— Хорошо, я посоветуюсь с товарищами… На следующий день я приехал в часть с документами. Выхода не было, я согласился. С этого дня для меня началась новая жизнь.
Служба в транспортной авиационной части трудная, но интересная. Стал много летать, и за короткое время я побывал во всех концах Советского Союза и во многих странах мира.
Летчики транспортной авиации летали во всякую погоду, в любое время суток. Часто неделями не бывали дома. А если и появлялись, то ненадолго. Так пролетели два года.
В 1948 году некоторые мои товарищи стали поступать на учебу. Сдал свои документы в Военную Академию имени М.В. Фрунзе и я.

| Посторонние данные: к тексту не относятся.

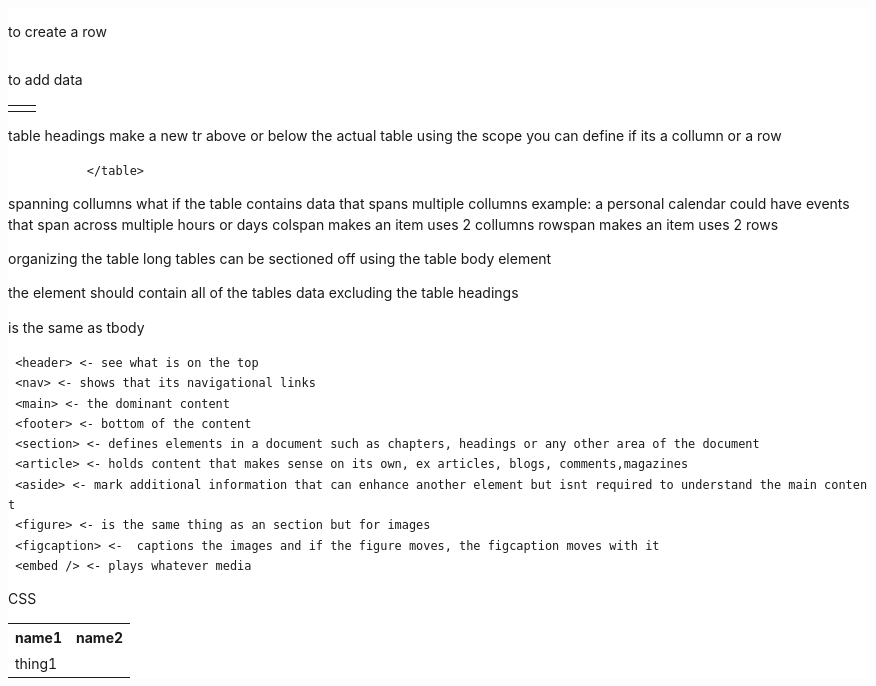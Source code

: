 <table>
</table>
to create a row
<table>
<tr>
</tr>
</table>
to add data
<table>
<tr>
<td></td>
<td></td>
</tr>
</table>
table headings
make a new tr above or below the actual table
using the scope you can define if its a collumn or a row
<table>
<tr>
<th scope="col">name1</th>
<th acope="col" >name2</th>  
 </tr>
<tr>
<td>thing1</td>
</tr>

               </table>

spanning collumns
what if the table contains data that spans multiple collumns
example: a personal calendar could have events that span across multiple hours or days
colspan makes an item uses 2 collumns
rowspan makes an item uses 2 rows

organizing the table
long tables can be sectioned off using the table body element <tbody>
the <tbody> element should contain all of the tables data excluding the table headings

<thead> is the same as tbody

     <header> <- see what is on the top
     <nav> <- shows that its navigational links
     <main> <- the dominant content
     <footer> <- bottom of the content
     <section> <- defines elements in a document such as chapters, headings or any other area of the document
     <article> <- holds content that makes sense on its own, ex articles, blogs, comments,magazines
     <aside> <- mark additional information that can enhance another element but isnt required to understand the main content
     <figure> <- is the same thing as an section but for images
     <figcaption> <-  captions the images and if the figure moves, the figcaption moves with it
     <embed /> <- plays whatever media

CSS
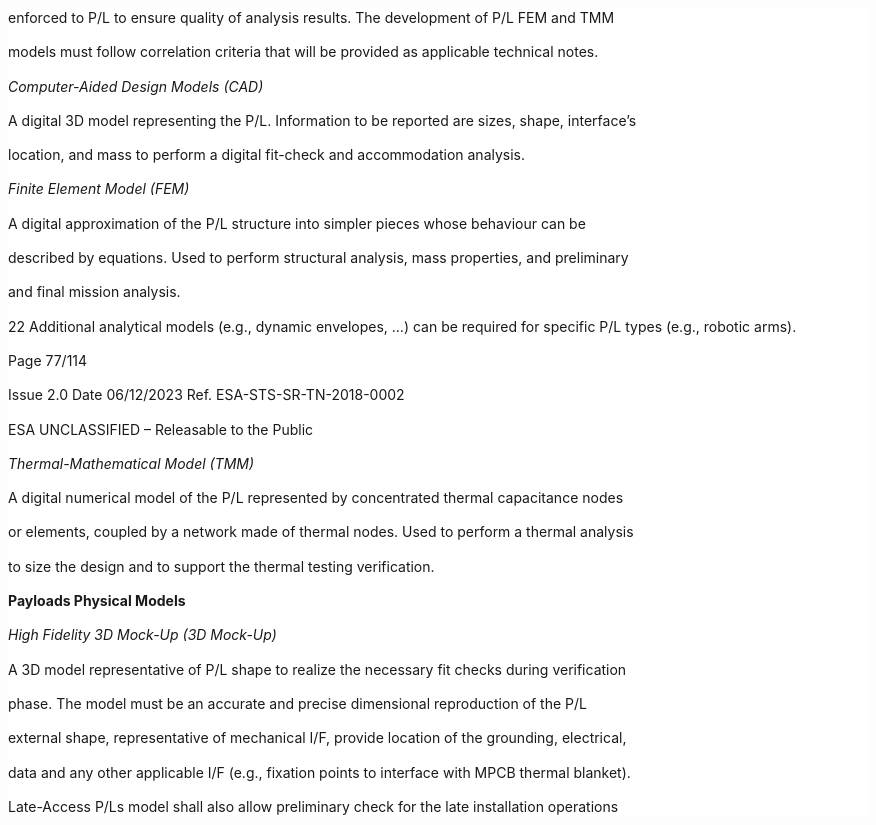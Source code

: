 
enforced to P/L to ensure quality of analysis results. The development of P/L FEM and TMM


models must follow correlation criteria that will be provided as applicable technical notes.


_Computer-Aided Design Models (CAD)_


A digital 3D model representing the P/L. Information to be reported are sizes, shape, interface’s


location, and mass to perform a digital fit-check and accommodation analysis.


_Finite Element Model (FEM)_


A digital approximation of the P/L structure into simpler pieces whose behaviour can be


described by equations. Used to perform structural analysis, mass properties, and preliminary


and final mission analysis.


22 Additional analytical models (e.g., dynamic envelopes, …) can be required for specific P/L types (e.g., robotic
arms).

Page 77/114


Issue 2.0   Date 06/12/2023   Ref. ESA-STS-SR-TN-2018-0002


ESA UNCLASSIFIED – Releasable to the Public


_Thermal-Mathematical Model (TMM)_


A digital numerical model of the P/L represented by concentrated thermal capacitance nodes


or elements, coupled by a network made of thermal nodes. Used to perform a thermal analysis


to size the design and to support the thermal testing verification.


**Payloads Physical Models**


_High Fidelity 3D Mock-Up (3D Mock-Up)_


A 3D model representative of P/L shape to realize the necessary fit checks during verification


phase. The model must be an accurate and precise dimensional reproduction of the P/L


external shape, representative of mechanical I/F, provide location of the grounding, electrical,


data and any other applicable I/F (e.g., fixation points to interface with MPCB thermal blanket).


Late-Access P/Ls model shall also allow preliminary check for the late installation operations
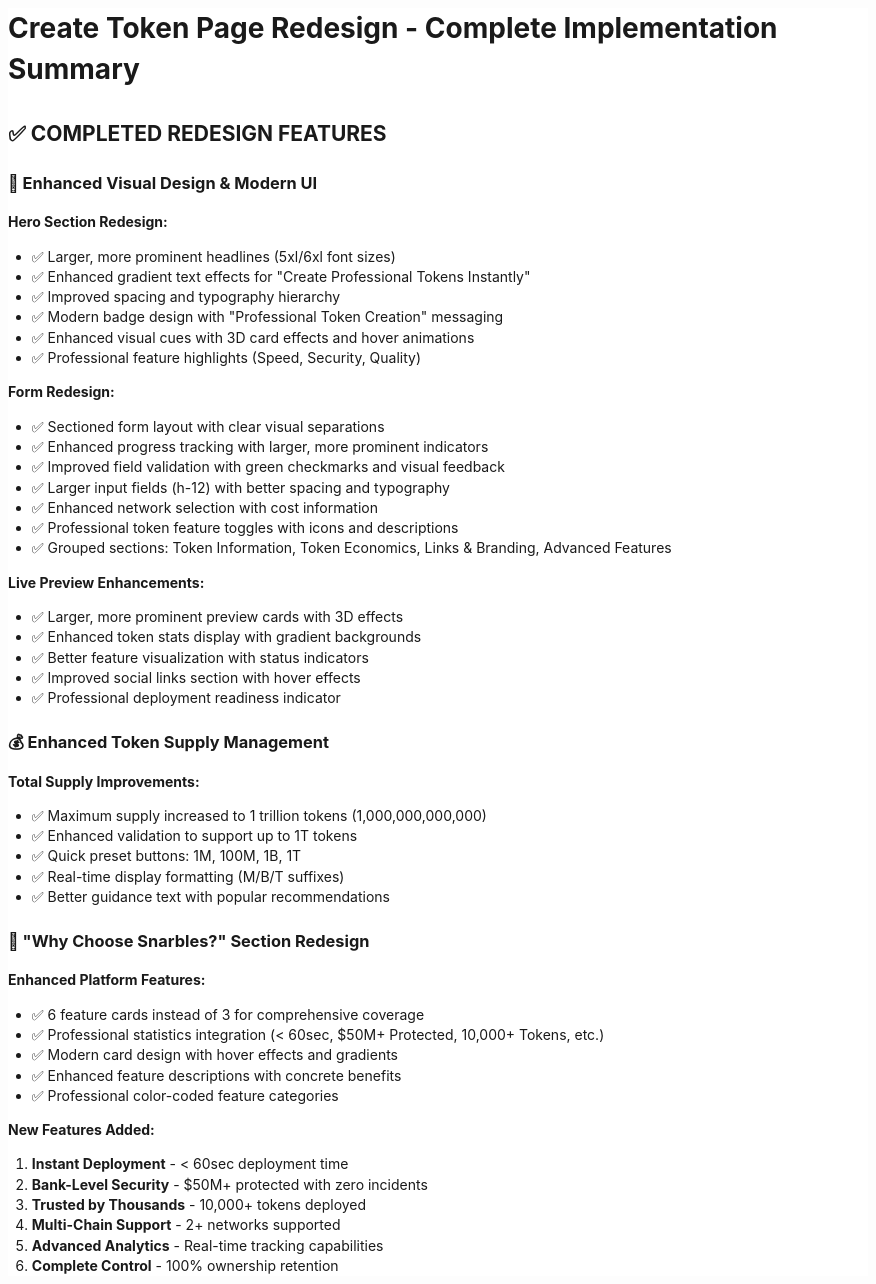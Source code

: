 # Create Token Page Redesign - Complete Implementation Summary

## ✅ COMPLETED REDESIGN FEATURES

### 🎨 Enhanced Visual Design & Modern UI

**Hero Section Redesign:**
- ✅ Larger, more prominent headlines (5xl/6xl font sizes)
- ✅ Enhanced gradient text effects for "Create Professional Tokens Instantly"
- ✅ Improved spacing and typography hierarchy
- ✅ Modern badge design with "Professional Token Creation" messaging
- ✅ Enhanced visual cues with 3D card effects and hover animations
- ✅ Professional feature highlights (Speed, Security, Quality)

**Form Redesign:**
- ✅ Sectioned form layout with clear visual separations
- ✅ Enhanced progress tracking with larger, more prominent indicators
- ✅ Improved field validation with green checkmarks and visual feedback
- ✅ Larger input fields (h-12) with better spacing and typography
- ✅ Enhanced network selection with cost information
- ✅ Professional token feature toggles with icons and descriptions
- ✅ Grouped sections: Token Information, Token Economics, Links & Branding, Advanced Features

**Live Preview Enhancements:**
- ✅ Larger, more prominent preview cards with 3D effects
- ✅ Enhanced token stats display with gradient backgrounds
- ✅ Better feature visualization with status indicators
- ✅ Improved social links section with hover effects
- ✅ Professional deployment readiness indicator

### 💰 Enhanced Token Supply Management

**Total Supply Improvements:**
- ✅ Maximum supply increased to 1 trillion tokens (1,000,000,000,000)
- ✅ Enhanced validation to support up to 1T tokens
- ✅ Quick preset buttons: 1M, 100M, 1B, 1T
- ✅ Real-time display formatting (M/B/T suffixes)
- ✅ Better guidance text with popular recommendations

### 🚀 "Why Choose Snarbles?" Section Redesign

**Enhanced Platform Features:**
- ✅ 6 feature cards instead of 3 for comprehensive coverage
- ✅ Professional statistics integration (< 60sec, $50M+ Protected, 10,000+ Tokens, etc.)
- ✅ Modern card design with hover effects and gradients
- ✅ Enhanced feature descriptions with concrete benefits
- ✅ Professional color-coded feature categories

**New Features Added:**
1. **Instant Deployment** - < 60sec deployment time
2. **Bank-Level Security** - $50M+ protected with zero incidents
3. **Trusted by Thousands** - 10,000+ tokens deployed
4. **Multi-Chain Support** - 2+ networks supported
5. **Advanced Analytics** - Real-time tracking capabilities
6. **Complete Control** - 100% ownership retention
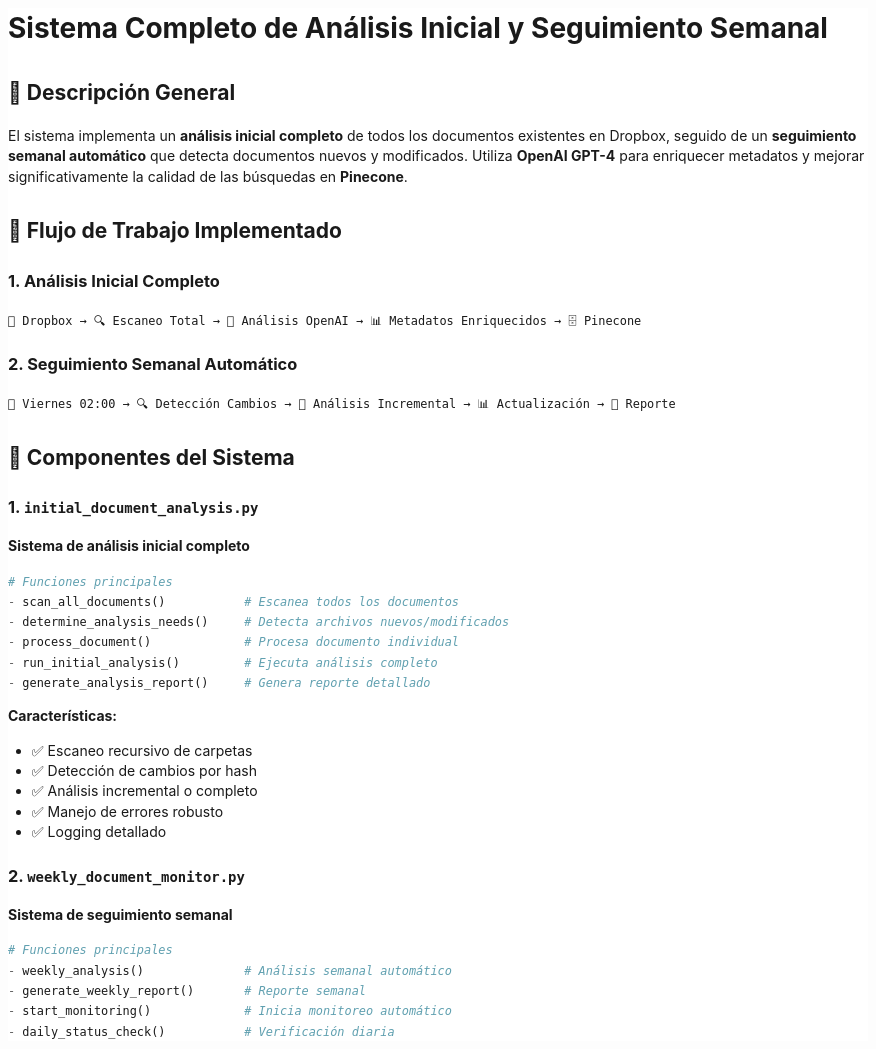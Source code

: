 # Sistema Completo de Análisis Inicial y Seguimiento Semanal

## 🎯 Descripción General

El sistema implementa un **análisis inicial completo** de todos los documentos existentes en Dropbox, seguido de un **seguimiento semanal automático** que detecta documentos nuevos y modificados. Utiliza **OpenAI GPT-4** para enriquecer metadatos y mejorar significativamente la calidad de las búsquedas en **Pinecone**.

## 🚀 Flujo de Trabajo Implementado

### 1. **Análisis Inicial Completo**
```
📁 Dropbox → 🔍 Escaneo Total → 🤖 Análisis OpenAI → 📊 Metadatos Enriquecidos → 🗄️ Pinecone
```

### 2. **Seguimiento Semanal Automático**
```
📅 Viernes 02:00 → 🔍 Detección Cambios → 🤖 Análisis Incremental → 📊 Actualización → 📄 Reporte
```

## 🔧 Componentes del Sistema

### 1. **`initial_document_analysis.py`**
**Sistema de análisis inicial completo**

```python
# Funciones principales
- scan_all_documents()           # Escanea todos los documentos
- determine_analysis_needs()     # Detecta archivos nuevos/modificados
- process_document()             # Procesa documento individual
- run_initial_analysis()         # Ejecuta análisis completo
- generate_analysis_report()     # Genera reporte detallado
```

**Características:**
- ✅ Escaneo recursivo de carpetas
- ✅ Detección de cambios por hash
- ✅ Análisis incremental o completo
- ✅ Manejo de errores robusto
- ✅ Logging detallado

### 2. **`weekly_document_monitor.py`**
**Sistema de seguimiento semanal**

```python
# Funciones principales
- weekly_analysis()              # Análisis semanal automático
- generate_weekly_report()       # Reporte semanal
- start_monitoring()             # Inicia monitoreo automático
- daily_status_check()           # Verificación diaria
```
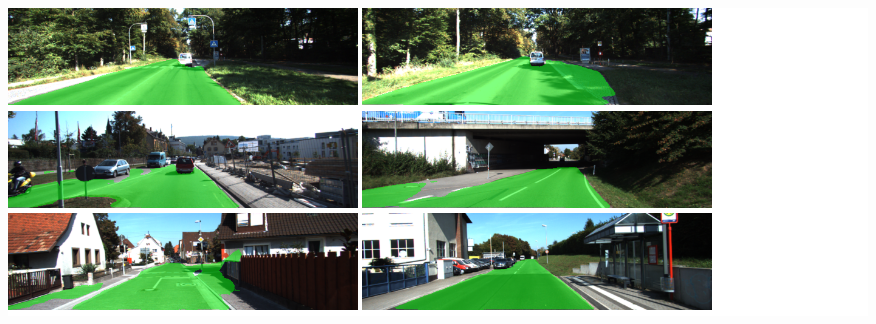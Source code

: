 <tr>
<td><img src="images/runs/um_000008.png" style="width: 350px;"></td>
<td><img src="images/runs/um_000009.png" style="width: 350px;"></td>
</tr>
<tr>
<td><img src="images/runs/um_000010.png" style="width: 350px;"></td>
<td><img src="images/runs/um_000011.png" style="width: 350px;"></td>
</tr>
<tr>
<td><img src="images/runs/um_000012.png" style="width: 350px;"></td>
<td><img src="images/runs/um_000013.png" style="width: 350px;"></td>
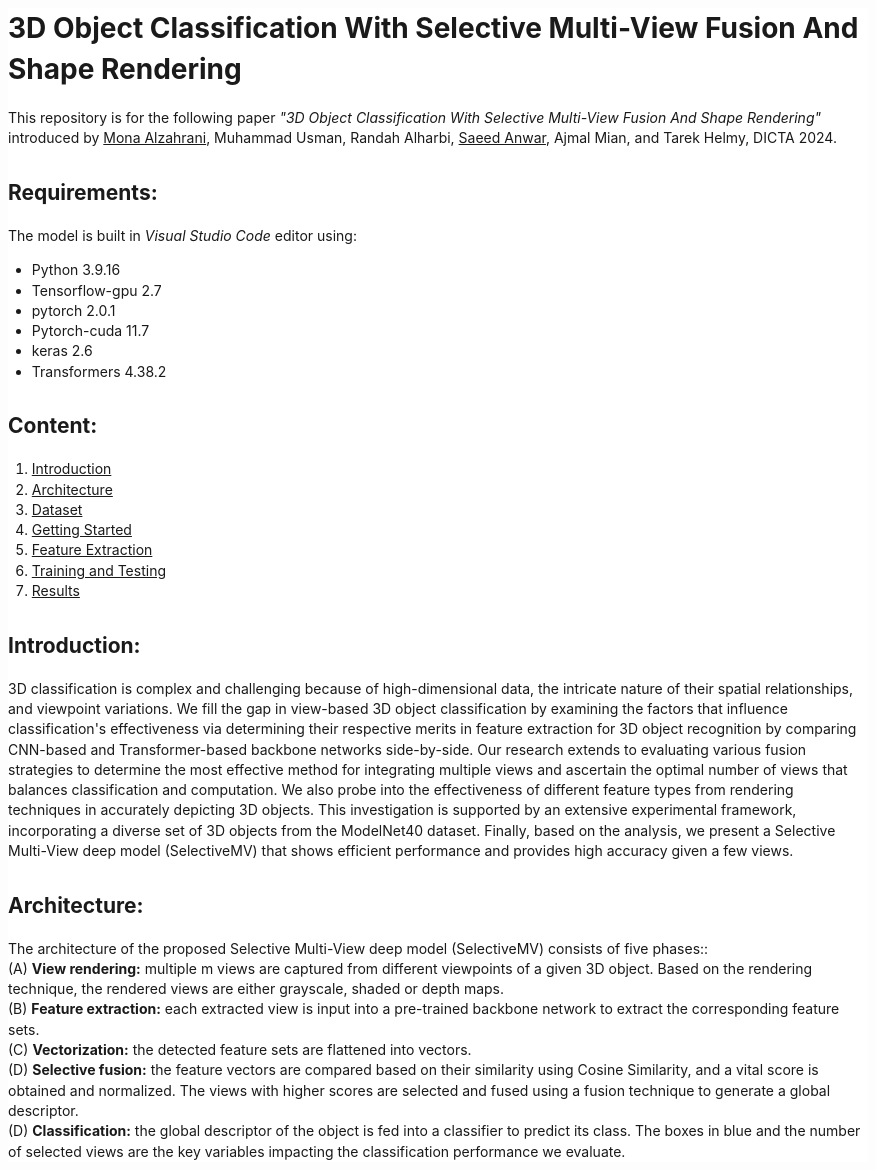 # 3D Object Classification With Selective Multi-View Fusion And Shape Rendering
This repository is for the following paper _"3D Object Classification With Selective Multi-View Fusion And Shape Rendering"_ introduced by [Mona Alzahrani](https://github.com/Mona-Alzahrani), Muhammad Usman, Randah Alharbi, [Saeed Anwar](https://saeed-anwar.github.io/), Ajmal Mian, and Tarek Helmy, DICTA 2024.

## Requirements: 
The model is built in _Visual Studio Code_ editor using: 
* Python 3.9.16
* Tensorflow-gpu 2.7
* pytorch 2.0.1
* Pytorch-cuda 11.7
* keras 2.6
* Transformers 4.38.2
  

## Content:
1. [Introduction](#introduction)
2. [Architecture](#architecture)
3. [Dataset](#dataset)
4. [Getting Started](#getting-started)
5. [Feature Extraction](#feature-extraction)
6. [Training and Testing](#training-and-testing)
7. [Results](#results)

## Introduction:
3D classification is complex and challenging because of high-dimensional data, the intricate nature of their spatial relationships, and viewpoint variations. We fill the gap in view-based 3D object classification by examining the factors that influence classification's effectiveness via determining their respective merits in feature extraction for 3D object recognition by comparing CNN-based and Transformer-based backbone networks side-by-side. Our research extends to evaluating various fusion strategies to determine the most effective method for integrating multiple views and ascertain the optimal number of views that balances classification and computation. We also probe into the effectiveness of different feature types from rendering techniques in accurately depicting 3D objects. This investigation is supported by an extensive experimental framework, incorporating a diverse set of 3D objects from the ModelNet40 dataset. Finally, based on the analysis, we present a Selective Multi-View deep model (SelectiveMV) that shows efficient performance and provides high accuracy given a few views.
  

## Architecture:
The architecture of the proposed Selective Multi-View deep model (SelectiveMV) consists of five phases::
 <br /> (A) **View rendering:** multiple m views are captured from different viewpoints of a given 3D object. Based on the rendering technique, the rendered views are either grayscale, shaded or depth maps. 
 <br /> (B) **Feature extraction:** each extracted view is input into a pre-trained backbone network to extract the corresponding feature sets.
 <br /> (C) **Vectorization:** the detected feature sets are flattened into vectors.
 <br /> (D) **Selective fusion:** the feature vectors are compared based on their similarity using Cosine Similarity, and a vital score is obtained and normalized. The views with higher scores are selected and fused using a fusion technique to generate a global descriptor.
 <br /> (D) **Classification:** the global descriptor of the object is fed into a classifier to predict its class. The boxes in blue and the number of selected views are the key variables impacting the classification performance we evaluate.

Условия приема были нелегкие. Но все вступительные экзамены я сдал на «хорошо» и был зачислен слушателем.
Годы учебы останутся в памяти надолго. Я занимался с увлечением, много читал. Учебные предметы в академии изучались с учетом опыта Великой Отечественной войны и меня это очень интересовало.
Я шел в числе передовых и в дни больших праздников на парадах мне поручали нести знамя академии. До меня знаменосцем был Покрышкин, окончивший академию в 1948 году.
В 1951 году слушатели сдали выпускные экзамены и разъехались по местам назначений. Меня назначили заместителем командира части точно такой же, в какой я служил два года до поступления на учебу.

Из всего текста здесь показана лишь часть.